4.4. Materiales literarios fundamentales (Gnoseología de la Literatura)
Cuando nos hemos referido a la figura del transductor, no hemos improvisado este
conocimiento; no hablamos de autores, obras, lectores y transductores porque
hemos querido complicar o ampliar retórica y confusionariamente las figuras del
esquema básico de la comunicación, sino porque la Teoría de la Literatura de
Jesús G. Maestro ha fijado, por primera vez –y contra todas las teorías
literarias precedentes–, los materiales que delimitan el campo categorial de la
Teoría de la Literatura como Ciencia Literaria, como interpretación causal,
objetiva y sistemática de la materia literaria, de modo que la cancelación,
supresión o desaparición de uno solo de ellos supone la destrucción del conocimiento
literario. El transductor es una figura fundamental. De hecho, todas las
diatribas de Maestro, y las nuestras, contra el estado actual de las Facultades
de Letras deben interpretarse a partir de la figura del transductor. Cuando denunciamos
la burbuja universitaria, el fraude
docente que se lleva a cabo en numerosas áreas de Literatura, lo hacemos porque
no podemos prescindir de esta figura, porque la competencia del transductor
(del profesorado universitario de literatura, en este caso), su capacidad para
realizar de forma eficaz el cometido al cual está obligado por contrato, forma
parte de los materiales literarios y, como tal, debe ser atendido por el
teórico de la Literatura.
Podríamos seguir justificando
nuestro criterio pero, para no alargarnos excesivamente, nos limitaremos a
apuntar que nuestra crítica a los «grados de realidad» a los que se refería
Manguel parte de la Teoría de la Ficción construida por Jesús G. Maestro y que
tritura la epistemología aristotélica que, sobre esta cuestión, hemos
reproducido, acríticamente, durante veinticinco siglos. Al referirnos
al bolígrafo de gravedad cero construido por Paul C. Fisher en 1965 estábamos
aludiendo, de forma implícita, al Espacio Antropológico –concretamente, al Eje
radial del Espacio Antropológico–, una de las principales aportaciones de la
filosofía de Bueno y de la que Jesús G. Maestro se sirve para construir su
Genealogía de la Literatura y mostrar que esta nace en el Eje angular (relación
de los hombres con lo numinoso), se expande en el Eje radial (relación de los
hombres con la naturaleza) y se consolida en el Eje circular (relación entre
los hombres). Estos tres ejes son de una grandísima utilidad en Literatura y
nos permiten explicar, por ejemplo, la diferencia entre Edipo Rey (conflicto angular), Bodas
de Sangre (conflicto radial) y la Numancia
(conflicto circular). También nos hemos servido del concepto de symploké. De hecho, la symploké, en la medida en que limita la
libertad creativa del autor literario, hace que sus obras sean inteligibles.

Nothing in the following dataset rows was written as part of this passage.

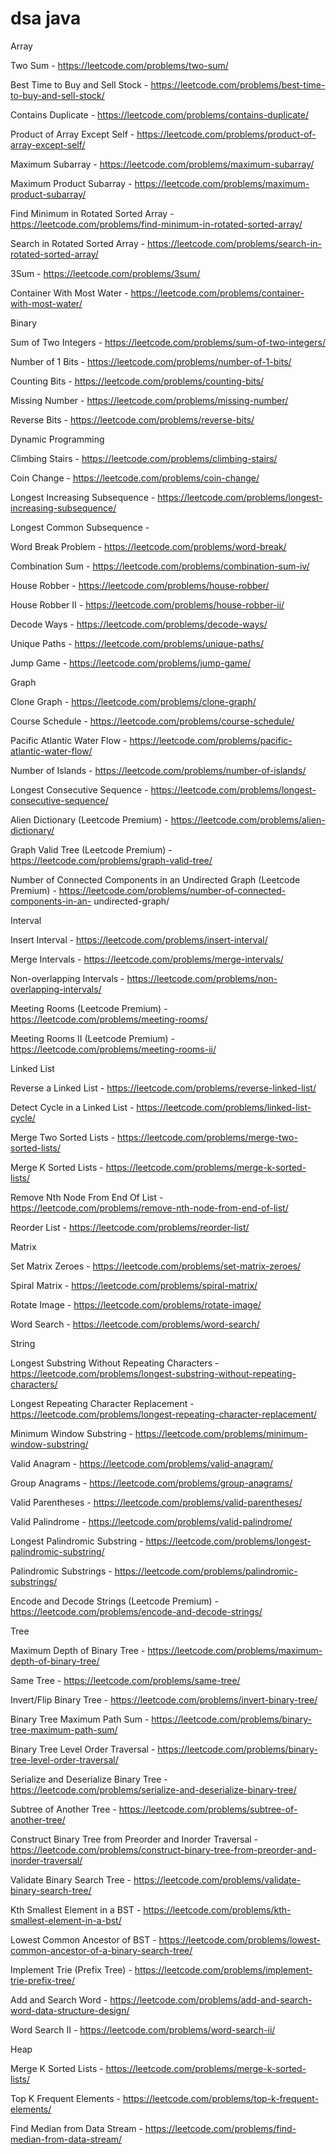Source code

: # dsa java 
 
Array

Two Sum - https://leetcode.com/problems/two-sum/

Best Time to Buy and Sell Stock - https://leetcode.com/problems/best-time-to-buy-and-sell-stock/

Contains Duplicate - https://leetcode.com/problems/contains-duplicate/

Product of Array Except Self - https://leetcode.com/problems/product-of-array-except-self/

Maximum Subarray - https://leetcode.com/problems/maximum-subarray/

Maximum Product Subarray - https://leetcode.com/problems/maximum-product-subarray/

Find Minimum in Rotated Sorted Array - https://leetcode.com/problems/find-minimum-in-rotated-sorted-array/

Search in Rotated Sorted Array - https://leetcode.com/problems/search-in-rotated-sorted-array/

3Sum - https://leetcode.com/problems/3sum/

Container With Most Water - https://leetcode.com/problems/container-with-most-water/



Binary

Sum of Two Integers - https://leetcode.com/problems/sum-of-two-integers/

Number of 1 Bits - https://leetcode.com/problems/number-of-1-bits/

Counting Bits - https://leetcode.com/problems/counting-bits/

Missing Number - https://leetcode.com/problems/missing-number/

Reverse Bits - https://leetcode.com/problems/reverse-bits/



Dynamic Programming

Climbing Stairs - https://leetcode.com/problems/climbing-stairs/

Coin Change - https://leetcode.com/problems/coin-change/

Longest Increasing Subsequence - https://leetcode.com/problems/longest-increasing-subsequence/



Longest Common Subsequence -

Word Break Problem - https://leetcode.com/problems/word-break/

Combination Sum - https://leetcode.com/problems/combination-sum-iv/

House Robber - https://leetcode.com/problems/house-robber/

House Robber II - https://leetcode.com/problems/house-robber-ii/

Decode Ways - https://leetcode.com/problems/decode-ways/

Unique Paths - https://leetcode.com/problems/unique-paths/

Jump Game - https://leetcode.com/problems/jump-game/



Graph

Clone Graph - https://leetcode.com/problems/clone-graph/

Course Schedule - https://leetcode.com/problems/course-schedule/

Pacific Atlantic Water Flow - https://leetcode.com/problems/pacific-atlantic-water-flow/

Number of Islands - https://leetcode.com/problems/number-of-islands/

Longest Consecutive Sequence - https://leetcode.com/problems/longest-consecutive-sequence/

Alien Dictionary (Leetcode Premium) - https://leetcode.com/problems/alien-dictionary/

Graph Valid Tree (Leetcode Premium) - https://leetcode.com/problems/graph-valid-tree/

Number of Connected Components in an Undirected Graph (Leetcode Premium) - https://leetcode.com/problems/number-of-connected-components-in-an-
undirected-graph/


Interval

Insert Interval - https://leetcode.com/problems/insert-interval/

Merge Intervals - https://leetcode.com/problems/merge-intervals/

Non-overlapping Intervals - https://leetcode.com/problems/non-overlapping-intervals/

Meeting Rooms (Leetcode Premium) - https://leetcode.com/problems/meeting-rooms/

Meeting Rooms II (Leetcode Premium) - https://leetcode.com/problems/meeting-rooms-ii/



Linked List

Reverse a Linked List - https://leetcode.com/problems/reverse-linked-list/

Detect Cycle in a Linked List - https://leetcode.com/problems/linked-list-cycle/

Merge Two Sorted Lists - https://leetcode.com/problems/merge-two-sorted-lists/

Merge K Sorted Lists - https://leetcode.com/problems/merge-k-sorted-lists/

Remove Nth Node From End Of List - https://leetcode.com/problems/remove-nth-node-from-end-of-list/

Reorder List - https://leetcode.com/problems/reorder-list/



Matrix

Set Matrix Zeroes - https://leetcode.com/problems/set-matrix-zeroes/

Spiral Matrix - https://leetcode.com/problems/spiral-matrix/

Rotate Image - https://leetcode.com/problems/rotate-image/

Word Search - https://leetcode.com/problems/word-search/



String

Longest Substring Without Repeating Characters - https://leetcode.com/problems/longest-substring-without-repeating-characters/

Longest Repeating Character Replacement - https://leetcode.com/problems/longest-repeating-character-replacement/

Minimum Window Substring - https://leetcode.com/problems/minimum-window-substring/

Valid Anagram - https://leetcode.com/problems/valid-anagram/

Group Anagrams - https://leetcode.com/problems/group-anagrams/

Valid Parentheses - https://leetcode.com/problems/valid-parentheses/

Valid Palindrome - https://leetcode.com/problems/valid-palindrome/

Longest Palindromic Substring - https://leetcode.com/problems/longest-palindromic-substring/

Palindromic Substrings - https://leetcode.com/problems/palindromic-substrings/

Encode and Decode Strings (Leetcode Premium) - https://leetcode.com/problems/encode-and-decode-strings/




Tree

Maximum Depth of Binary Tree - https://leetcode.com/problems/maximum-depth-of-binary-tree/

Same Tree - https://leetcode.com/problems/same-tree/

Invert/Flip Binary Tree - https://leetcode.com/problems/invert-binary-tree/

Binary Tree Maximum Path Sum - https://leetcode.com/problems/binary-tree-maximum-path-sum/

Binary Tree Level Order Traversal - https://leetcode.com/problems/binary-tree-level-order-traversal/

Serialize and Deserialize Binary Tree - https://leetcode.com/problems/serialize-and-deserialize-binary-tree/

Subtree of Another Tree - https://leetcode.com/problems/subtree-of-another-tree/

Construct Binary Tree from Preorder and Inorder Traversal - https://leetcode.com/problems/construct-binary-tree-from-preorder-and-inorder-traversal/

Validate Binary Search Tree - https://leetcode.com/problems/validate-binary-search-tree/

Kth Smallest Element in a BST - https://leetcode.com/problems/kth-smallest-element-in-a-bst/

Lowest Common Ancestor of BST - https://leetcode.com/problems/lowest-common-ancestor-of-a-binary-search-tree/

Implement Trie (Prefix Tree) - https://leetcode.com/problems/implement-trie-prefix-tree/

Add and Search Word - https://leetcode.com/problems/add-and-search-word-data-structure-design/

Word Search II - https://leetcode.com/problems/word-search-ii/




Heap

Merge K Sorted Lists - https://leetcode.com/problems/merge-k-sorted-lists/

Top K Frequent Elements - https://leetcode.com/problems/top-k-frequent-elements/

Find Median from Data Stream - https://leetcode.com/problems/find-median-from-data-stream/
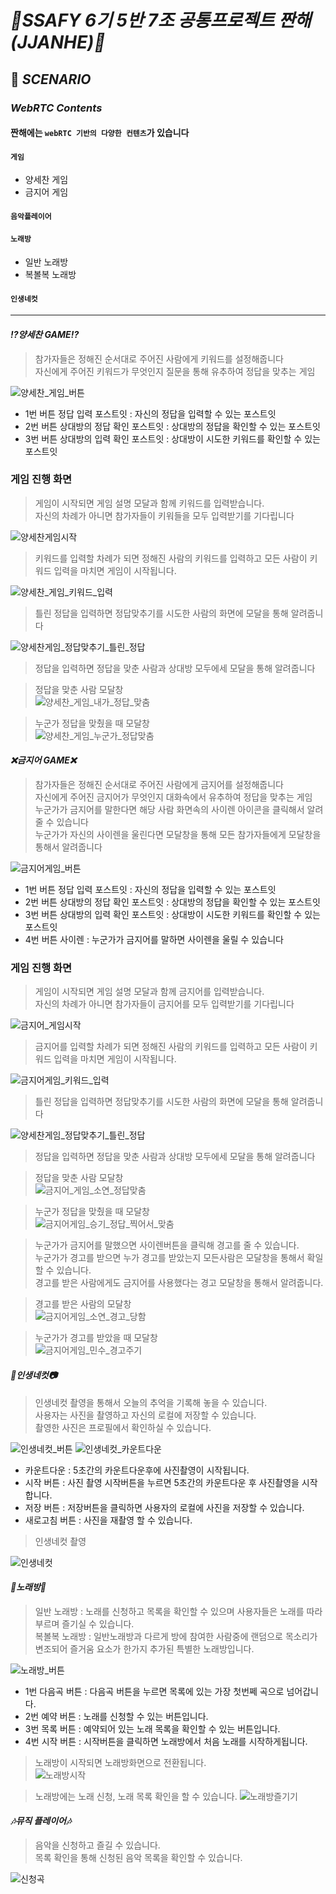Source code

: #  ***🥂SSAFY 6기 5반 7조 공통프로젝트 짠해(JJANHE)🥂***


## 🎯 ***SCENARIO***



### ***WebRTC Contents***
#### **짠해에는 `webRTC 기반의 다양한 컨텐츠`가 있습니다**

#### `게임`
* 양세찬 게임
* 금지어 게임

#### `음악플레이어`

#### `노래방`
* 일반 노래방
* 복볼복 노래방

#### `인생네컷`

---------------------------------

#### ***⁉양세찬 GAME⁉***
> 참가자들은 정해진 순서대로 주어진 사람에게 키워드를 설정해줍니다  
> 자신에게 주어진 키워드가 무엇인지 질문을 통해 유추하여 정답을 맞추는 게임 

![양세찬_게임_버튼](/uploads/e505dda84511d134134120422ac2ae77/양세찬_게임_버튼.jpg)

* 1번 버튼 정답 입력 포스트잇 : 자신의 정답을 입력할 수 있는 포스트잇
* 2번 버튼 상대방의 정답 확인 포스트잇 : 상대방의 정답을 확인할 수 있는 포스트잇
* 3번 버튼 상대방의 입력 확인 포스트잇 : 상대방이 시도한 키워드를 확인할 수 있는 포스트잇


### 게임 진행 화면
> 게임이 시작되면 게임 설명 모달과 함께 키워드를 입력받습니다.  
> 자신의 차례가 아니면 참가자들이 키워들을 모두 입력받기를 기다립니다

![양세찬게임시작](/uploads/d0f5c8fa3aac1a1d23b47790b1ead912/양세찬게임시작.gif)

>키워드를 입력할 차례가 되면 정해진 사람의 키워드를 입력하고 모든 사람이 키워드 입력을 마치면 게임이 시작됩니다.

![양세찬_게임_키워드_입력](/uploads/fed09995a5e90d42dc6b3bd3107e8e42/양세찬_게임_키워드_입력.gif)

> 틀린 정답을 입력하면 정답맞추기를 시도한 사람의 화면에 모달을 통해 알려줍니다 

![양세찬게임_정답맞추기_틀린_정답](/uploads/5c072dad2eb6c5ad54f998d3bb36747b/양세찬게임_정답맞추기_틀린_정답.gif)

> 정답을 입력하면 정답을 맞춘 사람과 상대방 모두에세 모달을 통해 알려줍니다

>정답을 맞춘 사람 모달창  
![양세찬_게임_내가_정답_맞춤](/uploads/f7f6c95db96dc39e972e18fe04b28652/양세찬_게임_내가_정답_맞춤.gif)

>누군가 정답을 맞췄을 때 모달창  
![양세찬_게임_누군가_정답맞춤](/uploads/dffc221dbffcd26bd198cbe112cd0541/양세찬_게임_누군가_정답맞춤.gif)


#### ***❌금지어 GAME❌***
> 참가자들은 정해진 순서대로 주어진 사람에게 금지어를 설정해줍니다      
> 자신에게 주어진 금지어가 무엇인지 대화속에서 유추하여 정답을 맞추는 게임    
> 누군가가 금지어를 말한다면 해당 사람 화면속의 사이렌 아이콘을 클릭해서 알려줄 수 있습니다  
> 누군가가 자신의 사이렌을 울린다면 모달창을 통해 모든 참가자들에게 모달창을 통해서 알려줍니다

![금지어게임_버튼](/uploads/8ef9421e44e0f7b2ad912a19ebc5f5c2/금지어게임_버튼.jpg)

* 1번 버튼 정답 입력 포스트잇 : 자신의 정답을 입력할 수 있는 포스트잇
* 2번 버튼 상대방의 정답 확인 포스트잇 : 상대방의 정답을 확인할 수 있는 포스트잇
* 3번 버튼 상대방의 입력 확인 포스트잇 : 상대방이 시도한 키워드를 확인할 수 있는 포스트잇
* 4번 버튼 사이렌 : 누군가가 금지어를 말하면 사이렌을 울릴 수 있습니다

### 게임 진행 화면
> 게임이 시작되면 게임 설명 모달과 함께 금지어를 입력받습니다.  
> 자신의 차례가 아니면 참가자들이 금지어를 모두 입력받기를 기다립니다

![금지어_게임시작](/uploads/cead69b7eeafeae67836ce0f1293bf25/금지어_게임시작.gif)

>금지어를 입력할 차례가 되면 정해진 사람의 키워드를 입력하고 모든 사람이 키워드 입력을 마치면 게임이 시작됩니다.

![금지어게임_키워드_입력](/uploads/53cbacfa50beb328173c88302b50d4a8/금지어게임_키워드_입력.gif)

> 틀린 정답을 입력하면 정답맞추기를 시도한 사람의 화면에 모달을 통해 알려줍니다 

![양세찬게임_정답맞추기_틀린_정답](/uploads/5c072dad2eb6c5ad54f998d3bb36747b/양세찬게임_정답맞추기_틀린_정답.gif)

> 정답을 입력하면 정답을 맞춘 사람과 상대방 모두에세 모달을 통해 알려줍니다

>정답을 맞춘 사람 모달창  
![금지어_게임_소연_정답맞춤](/uploads/ab6c191d74ac0d4f4f02190d091a082e/금지어_게임_소연_정답맞춤.gif)

>누군가 정답을 맞췄을 때 모달창  
![금지어게임_승기_정답_찍어서_맞춤](/uploads/f2a33d704c5881bc4b106e3c17dadedd/금지어게임_승기_정답_찍어서_맞춤.gif)

> 누군가가 금지어를 말했으면 사이렌버튼을 클릭해 경고를 줄 수 있습니다.  
> 누군가가 경고를 받으면 누가 경고를 받았는지 모든사람은 모달창을 통해서 확일할 수 있습니다.  
> 경고를 받은 사람에게도 금지어를 사용했다는 경고 모달창을 통해서 알려줍니다.  

> 경고를 받은 사람의 모달창  
![금지어게임_소연_경고_당함](/uploads/68f3f1e91c46bc9332a8b22293512dbb/금지어게임_소연_경고_당함.gif)

> 누군가가 경고를 받았을 때 모달창  
![금지어게임_민수_경고주기](/uploads/eb712bc6ff669161e1678d57432826bf/금지어게임_민수_경고주기.gif)

#### ***📸인생네컷📷***
> 인생네컷 촬영을 통해서 오늘의 추억을 기록해 놓을 수 있습니다.  
> 사용자는 사진을 촬영하고 자신의 로컬에 저장할 수 있습니다.  
> 촬영한 사진은 프로필에서 확인하실 수 있습니다.  

![인생네컷_버튼](/uploads/16d2c68ebea8e5b2677b043e08316adc/인생네컷_버튼.jpg)
![인생네컷_카운트다운](/uploads/6ff9a0f500caed60ae5472fb07c9943f/인생네컷_카운트다운.jpg)

* 카운트다운 : 5초간의 카운트다운후에 사진촬영이 시작됩니다. 
* 시작 버튼 : 사진 촬영 시작버튼을 누르면 5초간의 카운트다운 후 사진촬영을 시작합니다. 
* 저장 버튼 : 저장버튼을 클릭하면 사용자의 로컬에 사진을 저장할 수 있습니다.
* 새로고침 버튼 : 사진을 재촬영 할 수 있습니다.

> 인생네컷 촬영

![인생네컷](/uploads/06c086bb1fa6db4965ad88bb5658565c/인생네컷.gif)


#### ***🎤노래방🎤***

>일반 노래방 : 노래를 신청하고 목록을 확인할 수 있으며 사용자들은 노래를 따라부르며 즐기실 수 있습니다.  
>복볼복 노래방 : 일반노래방과 다르게 방에 참여한 사람중에 랜덤으로 목소리가 변조되어 즐거움 요소가 한가지 추가된 특별한 노래방입니다.  


![노래방_버튼](/uploads/26e9d41ebe7b4e6e003a71d7e285eb55/노래방_버튼.jpg)

* 1번 다음곡 버튼 : 다음곡 버튼을 누르면 목록에 있는 가장 첫번쩨 곡으로 넘어갑니다.
* 2번 예약 버튼 : 노래를 신청할 수 있는 버튼입니다. 
* 3번 목록 버튼 : 예약되어 있는 노래 목록을 확인할 수 있는 버튼입니다.
* 4번 시작 버튼 : 시작버튼을 클릭하면 노래방에서 처음 노래를 시작하게됩니다. 

>노래방이 시작되면 노래방화면으로 전환됩니다.  
![노래방시작](/uploads/ea931beb6e1e757a06c6cdc7c3baf1b7/노래방시작.gif)

>노래방에는 노래 신청, 노래 목록 확인을 할 수 있습니다. 
![노래방즐기기](/uploads/82bd6d1608facec28556ce69e80cac9a/노래방즐기기.gif)


#### ***🎶뮤직 플레이어🎶***

>음악을 신청하고 즐길 수 있습니다.  
>목록 확인을 통해 신청된 음악 목록을 확인할 수 있습니다. 

![신청곡](/uploads/d45be15051e62ac3db6a88e77336e6ec/신청곡.gif)






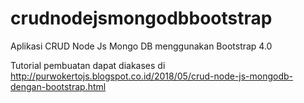 # crudnodejsmongodbbootstrap
Aplikasi CRUD Node Js Mongo DB menggunakan Bootstrap 4.0

Tutorial pembuatan dapat diakases di http://purwokertojs.blogspot.co.id/2018/05/crud-node-js-mongodb-dengan-bootstrap.html
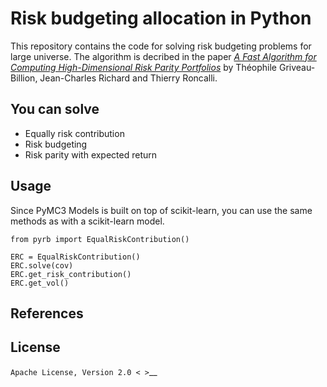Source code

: Risk budgeting allocation in Python
================

This repository contains the code for solving risk budgeting problems for large universe. The algorithm is decribed in the paper  [*A Fast Algorithm for Computing High-Dimensional Risk Parity Portfolios*](https://papers.ssrn.com/sol3/papers.cfm?abstract_id=2325255) 
by Théophile Griveau-Billion, Jean-Charles Richard and Thierry Roncalli. 

You can solve
------------------

- Equally risk contribution
- Risk budgeting
- Risk parity with expected return


Usage
------------------
Since PyMC3 Models is built on top of scikit-learn, you can use the same methods as with a scikit-learn model.

    from pyrb import EqualRiskContribution()

    ERC = EqualRiskContribution()
    ERC.solve(cov)
    ERC.get_risk_contribution()
    ERC.get_vol()


References
------------------


License
------------------
`Apache License, Version 2.0 < >`__
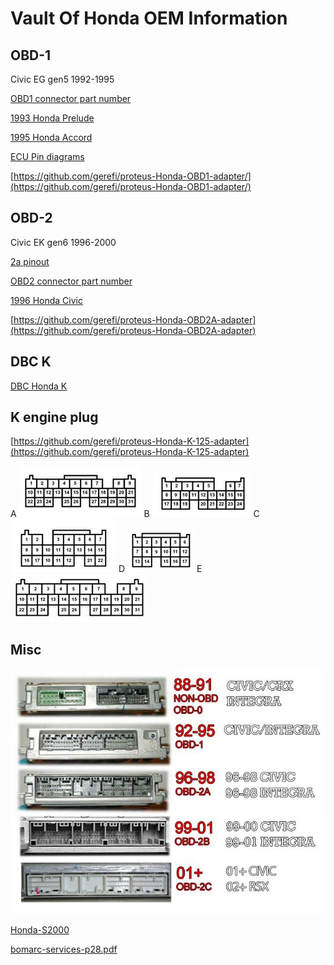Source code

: # Vault Of Honda OEM Information

## OBD-1

Civic EG gen5 1992-1995

[OBD1 connector part number](OEM-connectors#64)

[1993 Honda Prelude](Honda-Prelude-1993)

[1995 Honda Accord](Honda-Accord-1995)

[ECU Pin diagrams](https://ff-squad.com/wp/?paged=2&cat=17)

[https://github.com/gerefi/proteus-Honda-OBD1-adapter/](https://github.com/gerefi/proteus-Honda-OBD1-adapter/)

## OBD-2

Civic EK gen6 1996-2000

[2a pinout](https://technet.ff-squad.com/wiring.obd2a.htm)

[OBD2 connector part number](OEM-connectors#104)

[1996 Honda Civic](Honda-Civic-1996)

[https://github.com/gerefi/proteus-Honda-OBD2A-adapter](https://github.com/gerefi/proteus-Honda-OBD2A-adapter)

## DBC K

[DBC Honda K](OEM-connectors#125-pin)

## K engine plug

[https://github.com/gerefi/proteus-Honda-K-125-adapter](https://github.com/gerefi/proteus-Honda-K-125-adapter)

A ![x](Images/Honda_K_plug_a.png) B ![x](Images/Honda_K_plug_b.png) C ![x](Images/Honda_K_plug_c.png) D ![x](Images/Honda_K_plug_d.png) E ![x](Images/Honda_K_plug_e.png)

## Misc

![x](OEM-Docs/Honda/ECU_overview.jpg)

[Honda-S2000](Honda-S2000)

[bomarc-services-p28.pdf](OEM-Docs/Honda/bomarc-services-p28.pdf)
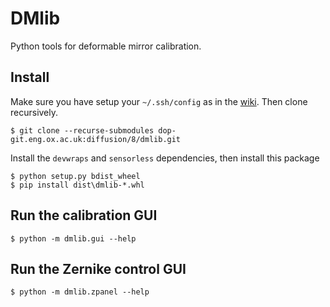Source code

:DMlib
=====

Python tools for deformable mirror calibration.


Install
-------

Make sure you have setup your `~/.ssh/config` as in the [wiki](https://uni.eng.ox.ac.uk/wiki/index.php/Phabricator). Then clone recursively.

    $ git clone --recurse-submodules dop-git.eng.ox.ac.uk:diffusion/8/dmlib.git

Install the `devwraps` and `sensorless` dependencies, then install this package

    $ python setup.py bdist_wheel
    $ pip install dist\dmlib-*.whl


Run the calibration GUI
-----------------------

    $ python -m dmlib.gui --help


Run the Zernike control GUI
---------------------------

    $ python -m dmlib.zpanel --help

Nótese que en todo momento nos hemos servido de una Teoría de la Literatura sólidamente
construida.
5
El criterio
del crítico
Contra el crítico literario que fundamenta su
criterio en la psicología, la retórica, la ideología y la doxografía, nosotros
defendemos lo que Maestro ha llamado los cinco postulados del Materialismo
Filosófico como Teoría de la Literatura: el racionalismo (porque construimos
criterios comunes cuyo fin es interpretar la realidad de forma compartida), la crítica
(operación de clasificación, discriminación, análisis y comparación), la dialéctica
(el enfrentamiento con las ideas y con las relaciones sistemáticas entre
ellas), la ciencia (que entendemos como una construcción operatoria, racional y
categorial, constituyente de una interpretación causal, objetiva y sistemática
de la materia) y la symploké (porque las
ideas no se pueden hipostasiar nunca, es decir, no se pueden situar fuera del
tiempo y del espacio, no se pueden descontextualizar). Los tres volúmenes de la Crítica de la razón literaria se han
construido observando, en todo momento, estos postulados. Es esta, en
consecuencia, una obra singular, única en el ámbito del hispanismo, una obra
totalizadora y de una potencia, por el momento, sin igual. Los profesores de
Literatura, los críticos literarios y todo el que esté interesado en esta
materia, la tienen a su alcance, además de forma inmediata y gratuita, pues
buena parte de sus contenidos se encuentran en Internet, en este enlace.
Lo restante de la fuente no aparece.